This is particularly so after finishing Walter Isaacson’s outstanding biography, titled simply Steve Jobs, where I learned of two of Jobs’ passions: one for simplicity and the other for controlling the experience. In particular, I can’t reconcile Jobs’ passion for simplicity with Final Cut Pro X.

I recently reviewed the new features in Final Cut Pro 10.0.3 and found them impressive ( Overall, though, I abhor the program. When I run FCPX, my reaction is visceral; I feel the walls pressing in and my blood pressure rising. I adore the clean slate of Adobe Premiere Pro and its doppelganger Final Cut Pro 7. FCPX has so much structure, so many completely foreign concepts, that it feels like my 31″ monitor has shrunk to 17″. With such a supposed focus on simplicity, how could a company run by Jobs produce such a program?

Well, if you think about it, while Apple’s hardware is simple, its software is complex, a velvet chain tying you to Apple’s vision of the “way things should be done.” If you’re on a Windows machine, you can’t drag a book onto your iPod in Windows Explorer; you have to load it into iTunes and synch. That’s not simple. You can’t drag a photo from your iPhone to your desktop with a file manager; you have to load it into iPhoto and save it from there.

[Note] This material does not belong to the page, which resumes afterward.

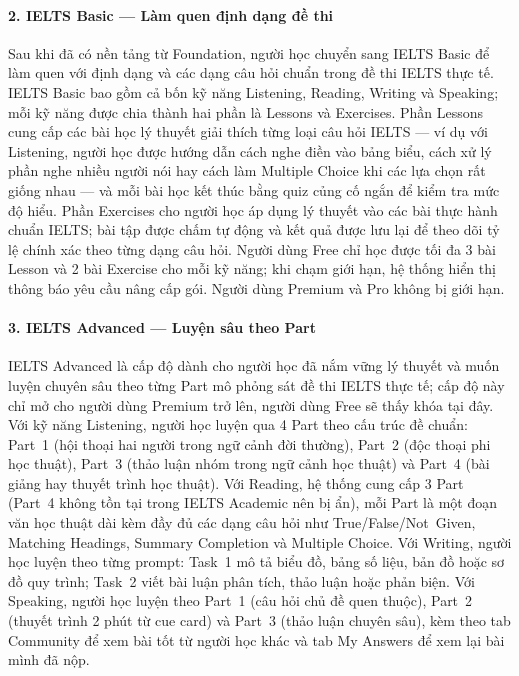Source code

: \paragraph{2. IELTS Basic --- Làm quen định dạng đề thi}

Sau khi đã có nền tảng từ Foundation, người học chuyển sang IELTS Basic để làm quen với định dạng và các dạng câu hỏi chuẩn trong đề thi IELTS thực tế. IELTS Basic bao gồm cả bốn kỹ năng Listening, Reading, Writing và Speaking; mỗi kỹ năng được chia thành hai phần là Lessons và Exercises. Phần Lessons cung cấp các bài học lý thuyết giải thích từng loại câu hỏi IELTS --- ví dụ với Listening, người học được hướng dẫn cách nghe điền vào bảng biểu, cách xử lý phần nghe nhiều người nói hay cách làm Multiple Choice khi các lựa chọn rất giống nhau --- và mỗi bài học kết thúc bằng quiz củng cố ngắn để kiểm tra mức độ hiểu. Phần Exercises cho người học áp dụng lý thuyết vào các bài thực hành chuẩn IELTS; bài tập được chấm tự động và kết quả được lưu lại để theo dõi tỷ lệ chính xác theo từng dạng câu hỏi. Người dùng Free chỉ học được tối đa 3 bài Lesson và 2 bài Exercise cho mỗi kỹ năng; khi chạm giới hạn, hệ thống hiển thị thông báo yêu cầu nâng cấp gói. Người dùng Premium và Pro không bị giới hạn.

\paragraph{3. IELTS Advanced --- Luyện sâu theo Part}

IELTS Advanced là cấp độ dành cho người học đã nắm vững lý thuyết và muốn luyện chuyên sâu theo từng Part mô phỏng sát đề thi IELTS thực tế; cấp độ này chỉ mở cho người dùng Premium trở lên, người dùng Free sẽ thấy khóa tại đây. Với kỹ năng Listening, người học luyện qua 4 Part theo cấu trúc đề chuẩn: Part~1 (hội thoại hai người trong ngữ cảnh đời thường), Part~2 (độc thoại phi học thuật), Part~3 (thảo luận nhóm trong ngữ cảnh học thuật) và Part~4 (bài giảng hay thuyết trình học thuật). Với Reading, hệ thống cung cấp 3 Part (Part~4 không tồn tại trong IELTS Academic nên bị ẩn), mỗi Part là một đoạn văn học thuật dài kèm đầy đủ các dạng câu hỏi như True/False/Not~Given, Matching Headings, Summary Completion và Multiple Choice. Với Writing, người học luyện theo từng prompt: Task~1 mô tả biểu đồ, bảng số liệu, bản đồ hoặc sơ đồ quy trình; Task~2 viết bài luận phân tích, thảo luận hoặc phản biện. Với Speaking, người học luyện theo Part~1 (câu hỏi chủ đề quen thuộc), Part~2 (thuyết trình 2 phút từ cue card) và Part~3 (thảo luận chuyên sâu), kèm theo tab Community để xem bài tốt từ người học khác và tab My Answers để xem lại bài mình đã nộp.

Of course, I understand how iTunes is ideal for inexperienced users, and that’s precisely the point. With iTunes and iPhoto, and the iPad and iPhone, Apple wasn’t selling to experienced users. It was opening new markets. In contrast, with Final Cut Pro X, Apple was trying to change the workflows of professionals who knew more about video production than any of the engineers who created the product.

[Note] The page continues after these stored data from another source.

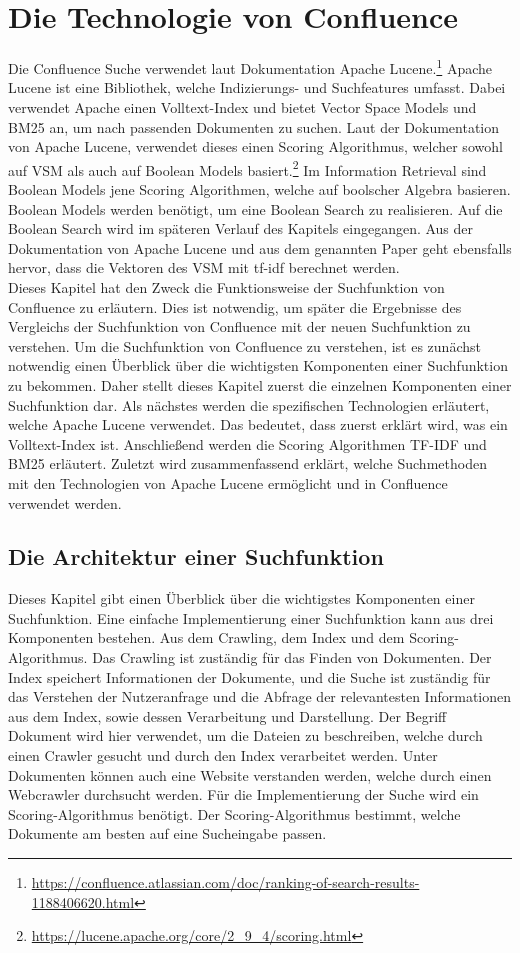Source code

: \chapter{Die Technologie von Confluence}
Die Confluence Suche verwendet laut Dokumentation Apache Lucene.\footnote{\url{https://confluence.atlassian.com/doc/ranking-of-search-results-1188406620.html}}
Apache Lucene ist eine Bibliothek, welche Indizierungs- und Suchfeatures umfasst.
Dabei verwendet Apache einen Volltext-Index und bietet Vector Space Models und BM25 an, um nach passenden Dokumenten zu suchen.
Laut der Dokumentation von Apache Lucene, verwendet dieses einen Scoring Algorithmus, welcher sowohl auf VSM als auch auf Boolean Models basiert.\footnote{\url{https://lucene.apache.org/core/2_9_4/scoring.html}}
Im Information Retrieval sind Boolean Models jene Scoring Algorithmen, welche auf boolscher Algebra basieren.
Boolean Models werden benötigt, um eine Boolean Search zu realisieren.
Auf die Boolean Search wird im späteren Verlauf des Kapitels eingegangen.
Aus der Dokumentation von Apache Lucene und aus dem genannten Paper geht ebensfalls hervor, dass die Vektoren des VSM mit tf-idf berechnet werden.\\

Dieses Kapitel hat den Zweck die Funktionsweise der Suchfunktion von Confluence zu erläutern.
Dies ist notwendig, um später die Ergebnisse des Vergleichs der Suchfunktion von Confluence mit der neuen Suchfunktion zu verstehen.
Um die Suchfunktion von Confluence zu verstehen, ist es zunächst notwendig einen Überblick über die wichtigsten Komponenten einer Suchfunktion zu bekommen.
Daher stellt dieses Kapitel zuerst die einzelnen Komponenten einer Suchfunktion dar.
Als nächstes werden die spezifischen Technologien erläutert, welche Apache Lucene verwendet.
Das bedeutet, dass zuerst erklärt wird, was ein Volltext-Index ist.
Anschließend werden die Scoring Algorithmen TF-IDF und BM25 erläutert.
Zuletzt wird zusammenfassend erklärt, welche Suchmethoden mit den Technologien von Apache Lucene ermöglicht und in Confluence verwendet werden.

\section{Die Architektur einer Suchfunktion}
Dieses Kapitel gibt einen Überblick über die wichtigstes Komponenten einer Suchfunktion.
Eine einfache Implementierung einer Suchfunktion kann aus drei Komponenten bestehen.
Aus dem Crawling, dem Index und dem Scoring-Algorithmus.
Das Crawling ist zuständig für das Finden von Dokumenten\cite{Castillo_2005}.
Der Index speichert Informationen der Dokumente, und die Suche ist zuständig für das Verstehen der Nutzeranfrage und die Abfrage der relevantesten Informationen aus dem Index, sowie dessen Verarbeitung und Darstellung.
Der Begriff Dokument wird hier verwendet, um die Dateien zu beschreiben, welche durch einen Crawler gesucht und durch den Index verarbeitet werden.
Unter Dokumenten können auch eine Website verstanden werden, welche durch einen Webcrawler durchsucht werden.
Für die Implementierung der Suche wird ein Scoring-Algorithmus benötigt.
Der Scoring-Algorithmus bestimmt, welche Dokumente am besten auf eine Sucheingabe passen.\\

You can only impose structure when a market is new or when the benefits of that structure are incremental. And the more structure you build into a product, the less it’s likely to appeal to experienced users of the product it replaces. That’s why most professional video producers jumped ship when FCPX was launched and why most won’t use it.

Similarly, Apple’s focus on controlling the experience works great with iPhones, iPads, and notebooks, but it also loses value when applied to professional users. Apple’s all-in-one computer can’t be serviced in the field, so it must be returned to the factory to change any part that may have failed. I just returned from Las Vegas, where HP launched the Z1, the first field-serviceable, all-in-one computer. It is elegant and exceptionally well-engineered, with easy access to all system components.

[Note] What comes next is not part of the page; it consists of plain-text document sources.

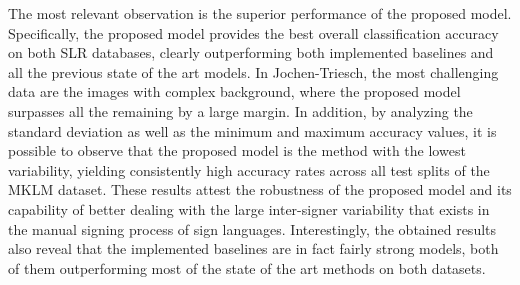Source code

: \begin{table}[t]
    \centering
    \caption{Classification accuracy (\%) of the proposed adversarial method and baselines on Jochen-Triesch and MKLM datasets.}
    \label{tab:adv_signer_inv_results}
\end{table}

The most relevant observation is the superior performance of the proposed model. Specifically, the proposed model provides the best overall classification accuracy on both SLR databases, clearly outperforming both implemented baselines and all the previous state of the art models. In Jochen-Triesch, the most challenging data are the images with complex background, where the proposed model surpasses all the remaining by a large margin. In addition, by analyzing the standard deviation as well as the minimum and maximum accuracy values, it is possible to observe that the proposed model is the method with the lowest variability, yielding consistently high accuracy rates across all test splits of the MKLM dataset. These results attest the robustness of the proposed model and its capability of better dealing with the large inter-signer variability that exists in the manual signing process of sign languages. Interestingly, the obtained results also reveal that the implemented baselines are in fact fairly strong models, both of them outperforming most of the state of the art methods on both datasets.

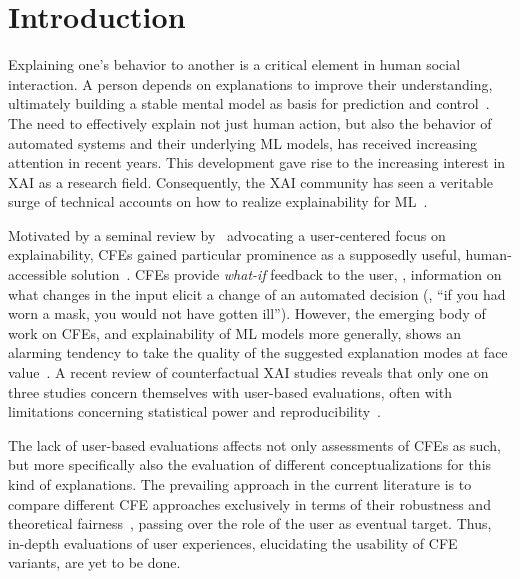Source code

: \section{Introduction}\label{sec:introduction}

Explaining one's behavior to another is a critical element in human social interaction. 
A person depends on explanations to improve their understanding, ultimately building a stable mental model as basis for prediction and control~\citep{heider_psychology_1958}. 
The need to effectively explain not just human action, but also the behavior of automated systems and their underlying \gls{ML} models, has received increasing attention in recent years. This development gave rise to the increasing interest in \gls{XAI} as a research field. 
Consequently, the \gls{XAI} community has seen a veritable surge of technical accounts on how to realize explainability for \gls{ML}~\citep{guidotti_survey_2019}. 

Motivated by a seminal review by~\citeauthor{miller_explanation_2019} advocating a user-centered focus on explainability, \glspl{CFE} gained particular prominence as a supposedly useful, human-accessible solution~\citep{miller_explanation_2019,keane_if_2021}.
\glspl{CFE} provide \textit{what-if} feedback to the user, \ie, information on what changes in the input elicit a change of an automated decision (\ie, ``if you had worn a mask, you would not have gotten ill''). %
However, the emerging body of work on \glspl{CFE}, and explainability of \gls{ML} models more generally, shows an alarming tendency to take the quality of the suggested explanation modes at face value~\citep{doshi-velez_towards_2017, offert_i_2017}.
A recent review of counterfactual \gls{XAI} studies reveals that only one on three studies concern themselves with user-based evaluations, often with limitations concerning statistical power and reproducibility~\citep{keane_if_2021}.

The lack of user-based evaluations affects not only assessments of \glspl{CFE} as such, but more specifically also the evaluation of different conceptualizations for this kind of explanations.
The prevailing approach in the current literature is to compare different \gls{CFE} approaches exclusively in terms of their robustness and theoretical fairness~\citep{artelt_evaluating_2021, de_oliveira_framework_2021, white_measurable_2020}, passing over the role of the user as eventual target.  
Thus, in-depth evaluations of user experiences, elucidating the usability of \gls{CFE} variants, are yet to be done.

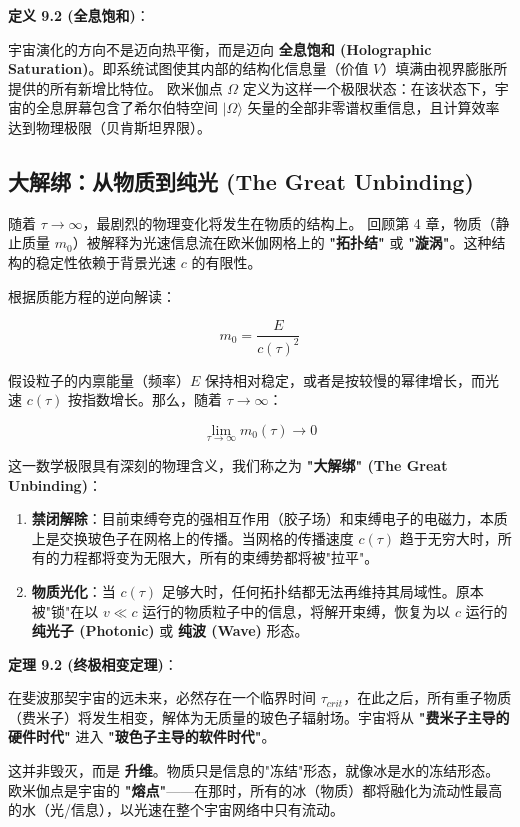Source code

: \textbf{定义 9.2 (全息饱和)}：

宇宙演化的方向不是迈向热平衡，而是迈向 \textbf{全息饱和 (Holographic Saturation)}。即系统试图使其内部的结构化信息量（价值 $V$）填满由视界膨胀所提供的所有新增比特位。
欧米伽点 $\Omega$ 定义为这样一个极限状态：在该状态下，宇宙的全息屏幕包含了希尔伯特空间 $|\Omega\rangle$ 矢量的全部非零谱权重信息，且计算效率达到物理极限（贝肯斯坦界限）。

\subsection{大解绑：从物质到纯光 (The Great Unbinding)}

随着 $\tau \to \infty$，最剧烈的物理变化将发生在物质的结构上。
回顾第 4 章，物质（静止质量 $m_0$）被解释为光速信息流在欧米伽网格上的 \textbf{"拓扑结"} 或 \textbf{"漩涡"}。这种结构的稳定性依赖于背景光速 $c$ 的有限性。

根据质能方程的逆向解读：

\[m_0 = \frac{E}{c(\tau)^2}\]

假设粒子的内禀能量（频率）$E$ 保持相对稳定，或者是按较慢的幂律增长，而光速 $c(\tau)$ 按指数增长。那么，随着 $\tau \to \infty$：

\[\lim_{\tau \to \infty} m_0(\tau) \to 0\]

这一数学极限具有深刻的物理含义，我们称之为 \textbf{"大解绑" (The Great Unbinding)}：

\begin{enumerate}
\item \textbf{禁闭解除}：目前束缚夸克的强相互作用（胶子场）和束缚电子的电磁力，本质上是交换玻色子在网格上的传播。当网格的传播速度 $c(\tau)$ 趋于无穷大时，所有的力程都将变为无限大，所有的束缚势都将被"拉平"。
\item \textbf{物质光化}：当 $c(\tau)$ 足够大时，任何拓扑结都无法再维持其局域性。原本被"锁"在以 $v \ll c$ 运行的物质粒子中的信息，将解开束缚，恢复为以 $c$ 运行的 \textbf{纯光子 (Photonic)} 或 \textbf{纯波 (Wave)} 形态。
\end{enumerate}

\textbf{定理 9.2 (终极相变定理)}：

在斐波那契宇宙的远未来，必然存在一个临界时间 $\tau_{crit}$，在此之后，所有重子物质（费米子）将发生相变，解体为无质量的玻色子辐射场。宇宙将从 \textbf{"费米子主导的硬件时代"} 进入 \textbf{"玻色子主导的软件时代"}。

这并非毁灭，而是 \textbf{升维}。物质只是信息的"冻结"形态，就像冰是水的冻结形态。欧米伽点是宇宙的 \textbf{"熔点"}——在那时，所有的冰（物质）都将融化为流动性最高的水（光/信息），以光速在整个宇宙网络中只有流动。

Professional users don’t want to return a computer just to change the graphics card or swap an optical disc. For this reason, I think the Z1 will really resonate in schools, design shops, and many professional environments that liked the Apple all-in-one form factor but really want a field-serviceable unit.

Clearly, Jobs’s Apple was without peer when serving consumer markets, particularly those it invented. However, applying those same principles to professional customers is simply a mistake. FCPX and Apple’s all-in-one computers will be wonderfully successful products for consumers, but most experienced professional users prefer a completely different value proposition.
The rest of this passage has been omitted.